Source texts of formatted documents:
-----
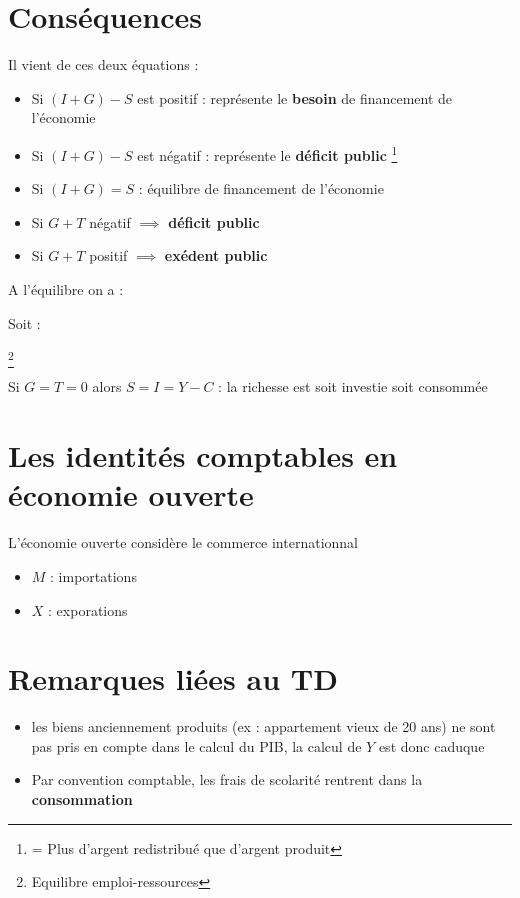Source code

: \section{Conséquences}
Il vient de ces deux équations : 
\begin{center}
    \Large{}
\end{center}
\begin{itemize}
    \item Si $(I + G) - S$ est positif : représente le \textbf{besoin} de financement de l'économie
    \item Si $(I + G) - S$ est négatif : représente le \textbf{déficit public} \footnote{= Plus d'argent redistribué que d'argent produit}
    \item Si $(I + G) = S$ : équilibre de financement de l'économie
\end{itemize}
\begin{itemize}
    \item Si $G + T$ négatif $\implies$ \textbf{déficit public}
    \item Si $G + T$ positif $\implies$ \textbf{exédent public} \newline
\end{itemize}
\newpage
A l'équilibre on a : 
\begin{center}
    \Large{}
\end{center}
Soit : 
\begin{center}
    \Large{} \footnote{Equilibre emploi-ressources}
\end{center}
Si $G = T = 0$ alors $S = I = Y - C$ : la richesse est soit investie soit consommée \newline
\section{Les identités comptables en économie ouverte}
L'économie ouverte considère le commerce internationnal
\begin{center}
    \Large{}
\end{center}
\begin{itemize}
    \item $M$ : importations
    \item $X$ : exporations
\end{itemize}
\newpage
\section{Remarques liées au TD}
\begin{itemize}
    \item les biens anciennement produits (ex : appartement vieux de 20 ans) ne sont pas pris en compte dans le calcul du PIB, la calcul de $Y$ est donc caduque 
    \item Par convention comptable, les frais de scolarité rentrent dans la \textbf{consommation}
\end{itemize}
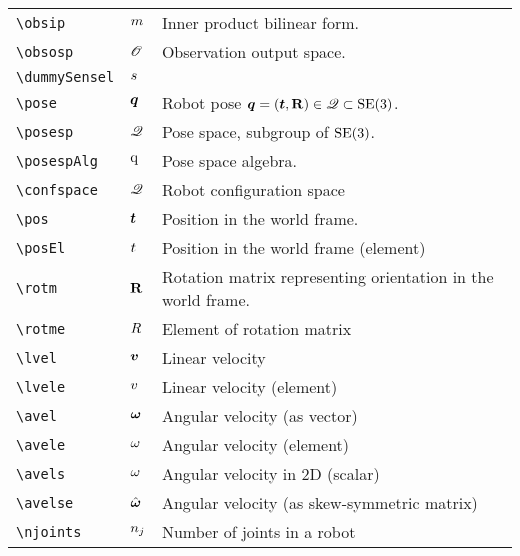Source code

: \begin{longtable}{lll}
{\color[rgb]{0.5,0.5,0.5}\texttt{\textbackslash obsip}} & $m$ &  Inner product bilinear form.\\ 
 {\color[rgb]{0.5,0.5,0.5}\texttt{\textbackslash obsosp}} & $\mathscr{O}$ &  Observation output space.\\ 
 {\color[rgb]{0.5,0.5,0.5}\texttt{\textbackslash dummySensel}} & $s$ & \\ 
 {\color[rgb]{0.5,0.5,0.5}\texttt{\textbackslash pose}} & $\boldsymbol{q}$ &  Robot pose $\boldsymbol{q} = (\boldsymbol{t}, \mathbf{R}) \in \mathscr{Q} \subset \mathrm{SE(3)}$.\\ 
 {\color[rgb]{0.5,0.5,0.5}\texttt{\textbackslash posesp}} & $\mathscr{Q}$ &  Pose space, subgroup of $\mathrm{SE(3)}$.\\ 
 {\color[rgb]{0.5,0.5,0.5}\texttt{\textbackslash posespAlg}} & $\text{q}$ &  Pose space algebra.\\ 
 {\color[rgb]{0.5,0.5,0.5}\texttt{\textbackslash confspace}} & $\mathscr{Q}$ &  Robot configuration space\\ 
 {\color[rgb]{0.5,0.5,0.5}\texttt{\textbackslash pos}} & $\boldsymbol{t}$ &  Position in the world frame.\\ 
 {\color[rgb]{0.5,0.5,0.5}\texttt{\textbackslash posEl}} & $t$ &  Position in the world frame (element)\\ 
 {\color[rgb]{0.5,0.5,0.5}\texttt{\textbackslash rotm}} & $\mathbf{R}$ &  Rotation matrix representing orientation in the world frame.\\ 
 {\color[rgb]{0.5,0.5,0.5}\texttt{\textbackslash rotme}} & $R$ &  Element of rotation matrix\\ 
 {\color[rgb]{0.5,0.5,0.5}\texttt{\textbackslash lvel}} & $\boldsymbol{v}$ &  Linear velocity\\ 
 {\color[rgb]{0.5,0.5,0.5}\texttt{\textbackslash lvele}} & $v$ &  Linear velocity (element)\\ 
 {\color[rgb]{0.5,0.5,0.5}\texttt{\textbackslash avel}} & $\boldsymbol{\omega}$ &  Angular velocity (as vector)\\ 
 {\color[rgb]{0.5,0.5,0.5}\texttt{\textbackslash avele}} & $\omega$ &  Angular velocity (element)\\ 
 {\color[rgb]{0.5,0.5,0.5}\texttt{\textbackslash avels}} & $\omega$ &  Angular velocity in 2D (scalar)\\ 
 {\color[rgb]{0.5,0.5,0.5}\texttt{\textbackslash avelse}} & $\hat{\boldsymbol{\omega}}$ &  Angular velocity (as skew-symmetric matrix)\\ 
 {\color[rgb]{0.5,0.5,0.5}\texttt{\textbackslash njoints}} & $n_{j}$ &  Number of joints in a robot\\ 

\end{longtable}

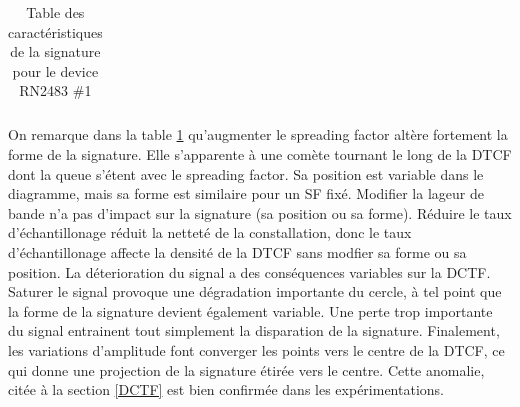 \begin{table}[h]
\begin{tabular}{|c|c|c|c|c|}
\hline
\end{tabular}
\caption{Table des caractéristiques de la signature pour le device RN2483 \#1}
\label{signature1}
\end{table}

On remarque dans la table \ref{signature1} qu'augmenter le spreading factor altère fortement la forme de la signature. Elle s'apparente à une comète tournant le long de la DTCF dont la queue s'étent avec le spreading factor. Sa position est variable dans le diagramme, mais sa forme est similaire pour un SF fixé. Modifier la lageur de bande n'a pas d'impact sur la signature (sa position ou sa forme). Réduire le taux d'échantillonage réduit la netteté de la constallation, donc le taux d'échantillonage affecte la densité de la DTCF sans modfier sa forme ou sa position. La déterioration du signal a des conséquences variables sur la DCTF. Saturer le signal provoque une dégradation importante du cercle, à tel point que la forme de la signature devient également variable. Une perte trop importante du signal entrainent tout simplement la disparation de la signature. Finalement, les variations d'amplitude font converger les points vers le centre de la DTCF, ce qui donne une projection de la signature étirée vers le centre. Cette anomalie, citée à la section \ref{DCTF} est bien confirmée dans les expérimentations.

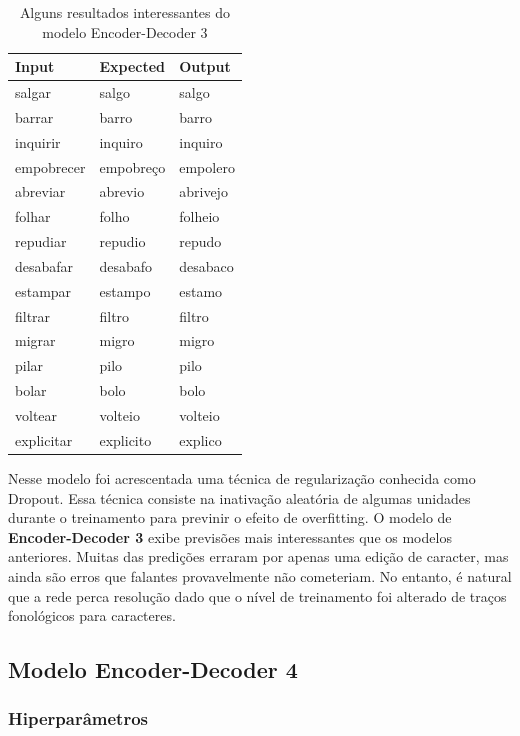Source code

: \begin{table}[H]
\centering
\begin{tabular}{lll}
\textbf{Input} & \textbf{Expected} & \textbf{Output} \\ \hline
salgar& salgo& salgo\\
barrar& barro& barro\\
inquirir& inquiro& inquiro\\
empobrecer& empobreço& empolero\\
abreviar& abrevio& abrivejo\\
folhar& folho& folheio\\
repudiar& repudio& repudo\\
desabafar& desabafo& desabaco\\
estampar& estampo& estamo\\
filtrar& filtro& filtro\\
migrar& migro& migro\\
pilar& pilo& pilo\\
bolar& bolo& bolo\\
voltear& volteio& volteio\\
explicitar& explicito& explico
\end{tabular}
\caption{Alguns resultados interessantes do modelo Encoder-Decoder 3}
\label{tab:res3}
\end{table}

Nesse modelo foi acrescentada uma técnica de regularização conhecida como Dropout. Essa técnica consiste na inativação aleatória de algumas unidades durante o treinamento para previnir o efeito de overfitting. O modelo de \textbf{Encoder-Decoder 3} exibe previsões mais interessantes que os modelos anteriores. Muitas das predições erraram por apenas uma edição de caracter, mas ainda são erros que falantes provavelmente não cometeriam. No entanto, é natural que a rede perca resolução dado que o nível de treinamento foi alterado de traços fonológicos para caracteres.

\subsection{Modelo Encoder-Decoder 4}

\subsubsection{Hiperparâmetros}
-----
*Exercise requirements*
Apart from the pictures, repeat the data above exactly.

*Reply to the task*
Source code

: \section{Conséquences}
Il vient de ces deux équations : 
\begin{center}
    \Large{}
\end{center}
\begin{itemize}
    \item Si $(I + G) - S$ est positif : représente le \textbf{besoin} de financement de l'économie
    \item Si $(I + G) - S$ est négatif : représente le \textbf{déficit public} \footnote{= Plus d'argent redistribué que d'argent produit}
    \item Si $(I + G) = S$ : équilibre de financement de l'économie
\end{itemize}
\begin{itemize}
    \item Si $G + T$ négatif $\implies$ \textbf{déficit public}
    \item Si $G + T$ positif $\implies$ \textbf{exédent public} \newline
\end{itemize}
\newpage
A l'équilibre on a : 
\begin{center}
    \Large{}
\end{center}
Soit : 
\begin{center}
    \Large{} \footnote{Equilibre emploi-ressources}
\end{center}
Si $G = T = 0$ alors $S = I = Y - C$ : la richesse est soit investie soit consommée \newline
\section{Les identités comptables en économie ouverte}
L'économie ouverte considère le commerce internationnal
\begin{center}
    \Large{}
\end{center}
\begin{itemize}
    \item $M$ : importations
    \item $X$ : exporations
\end{itemize}
\newpage
\section{Remarques liées au TD}
\begin{itemize}
    \item les biens anciennement produits (ex : appartement vieux de 20 ans) ne sont pas pris en compte dans le calcul du PIB, la calcul de $Y$ est donc caduque 
    \item Par convention comptable, les frais de scolarité rentrent dans la \textbf{consommation}
\end{itemize}
Source code

: \begin{longtable}{lll}
{\color[rgb]{0.5,0.5,0.5}\texttt{\textbackslash obsip}} & $m$ &  Inner product bilinear form.\\ 
 {\color[rgb]{0.5,0.5,0.5}\texttt{\textbackslash obsosp}} & $\mathscr{O}$ &  Observation output space.\\ 
 {\color[rgb]{0.5,0.5,0.5}\texttt{\textbackslash dummySensel}} & $s$ & \\ 
 {\color[rgb]{0.5,0.5,0.5}\texttt{\textbackslash pose}} & $\boldsymbol{q}$ &  Robot pose $\boldsymbol{q} = (\boldsymbol{t}, \mathbf{R}) \in \mathscr{Q} \subset \mathrm{SE(3)}$.\\ 
 {\color[rgb]{0.5,0.5,0.5}\texttt{\textbackslash posesp}} & $\mathscr{Q}$ &  Pose space, subgroup of $\mathrm{SE(3)}$.\\ 
 {\color[rgb]{0.5,0.5,0.5}\texttt{\textbackslash posespAlg}} & $\text{q}$ &  Pose space algebra.\\ 
 {\color[rgb]{0.5,0.5,0.5}\texttt{\textbackslash confspace}} & $\mathscr{Q}$ &  Robot configuration space\\ 
 {\color[rgb]{0.5,0.5,0.5}\texttt{\textbackslash pos}} & $\boldsymbol{t}$ &  Position in the world frame.\\ 
 {\color[rgb]{0.5,0.5,0.5}\texttt{\textbackslash posEl}} & $t$ &  Position in the world frame (element)\\ 
 {\color[rgb]{0.5,0.5,0.5}\texttt{\textbackslash rotm}} & $\mathbf{R}$ &  Rotation matrix representing orientation in the world frame.\\ 
 {\color[rgb]{0.5,0.5,0.5}\texttt{\textbackslash rotme}} & $R$ &  Element of rotation matrix\\ 
 {\color[rgb]{0.5,0.5,0.5}\texttt{\textbackslash lvel}} & $\boldsymbol{v}$ &  Linear velocity\\ 
 {\color[rgb]{0.5,0.5,0.5}\texttt{\textbackslash lvele}} & $v$ &  Linear velocity (element)\\ 
 {\color[rgb]{0.5,0.5,0.5}\texttt{\textbackslash avel}} & $\boldsymbol{\omega}$ &  Angular velocity (as vector)\\ 
 {\color[rgb]{0.5,0.5,0.5}\texttt{\textbackslash avele}} & $\omega$ &  Angular velocity (element)\\ 
 {\color[rgb]{0.5,0.5,0.5}\texttt{\textbackslash avels}} & $\omega$ &  Angular velocity in 2D (scalar)\\ 
 {\color[rgb]{0.5,0.5,0.5}\texttt{\textbackslash avelse}} & $\hat{\boldsymbol{\omega}}$ &  Angular velocity (as skew-symmetric matrix)\\ 
 {\color[rgb]{0.5,0.5,0.5}\texttt{\textbackslash njoints}} & $n_{j}$ &  Number of joints in a robot\\ 

\end{longtable}

 \begin{table}[h]
\begin{tabular}{|c|c|c|c|c|}
\hline
\end{tabular}
\caption{Table des caractéristiques de la signature pour le device RN2483 \#1}
\label{signature1}
\end{table}

On remarque dans la table \ref{signature1} qu'augmenter le spreading factor altère fortement la forme de la signature. Elle s'apparente à une comète tournant le long de la DTCF dont la queue s'étent avec le spreading factor. Sa position est variable dans le diagramme, mais sa forme est similaire pour un SF fixé. Modifier la lageur de bande n'a pas d'impact sur la signature (sa position ou sa forme). Réduire le taux d'échantillonage réduit la netteté de la constallation, donc le taux d'échantillonage affecte la densité de la DTCF sans modfier sa forme ou sa position. La déterioration du signal a des conséquences variables sur la DCTF. Saturer le signal provoque une dégradation importante du cercle, à tel point que la forme de la signature devient également variable. Une perte trop importante du signal entrainent tout simplement la disparation de la signature. Finalement, les variations d'amplitude font converger les points vers le centre de la DTCF, ce qui donne une projection de la signature étirée vers le centre. Cette anomalie, citée à la section \ref{DCTF} est bien confirmée dans les expérimentations.

Source code

: \begin{table}[H]
\centering
\begin{tabular}{lll}
\textbf{Input} & \textbf{Expected} & \textbf{Output} \\ \hline
salgar& salgo& salgo\\
barrar& barro& barro\\
inquirir& inquiro& inquiro\\
empobrecer& empobreço& empolero\\
abreviar& abrevio& abrivejo\\
folhar& folho& folheio\\
repudiar& repudio& repudo\\
desabafar& desabafo& desabaco\\
estampar& estampo& estamo\\
filtrar& filtro& filtro\\
migrar& migro& migro\\
pilar& pilo& pilo\\
bolar& bolo& bolo\\
voltear& volteio& volteio\\
explicitar& explicito& explico
\end{tabular}
\caption{Alguns resultados interessantes do modelo Encoder-Decoder 3}
\label{tab:res3}
\end{table}

Nesse modelo foi acrescentada uma técnica de regularização conhecida como Dropout. Essa técnica consiste na inativação aleatória de algumas unidades durante o treinamento para previnir o efeito de overfitting. O modelo de \textbf{Encoder-Decoder 3} exibe previsões mais interessantes que os modelos anteriores. Muitas das predições erraram por apenas uma edição de caracter, mas ainda são erros que falantes provavelmente não cometeriam. No entanto, é natural que a rede perca resolução dado que o nível de treinamento foi alterado de traços fonológicos para caracteres.

\subsection{Modelo Encoder-Decoder 4}

\subsubsection{Hiperparâmetros}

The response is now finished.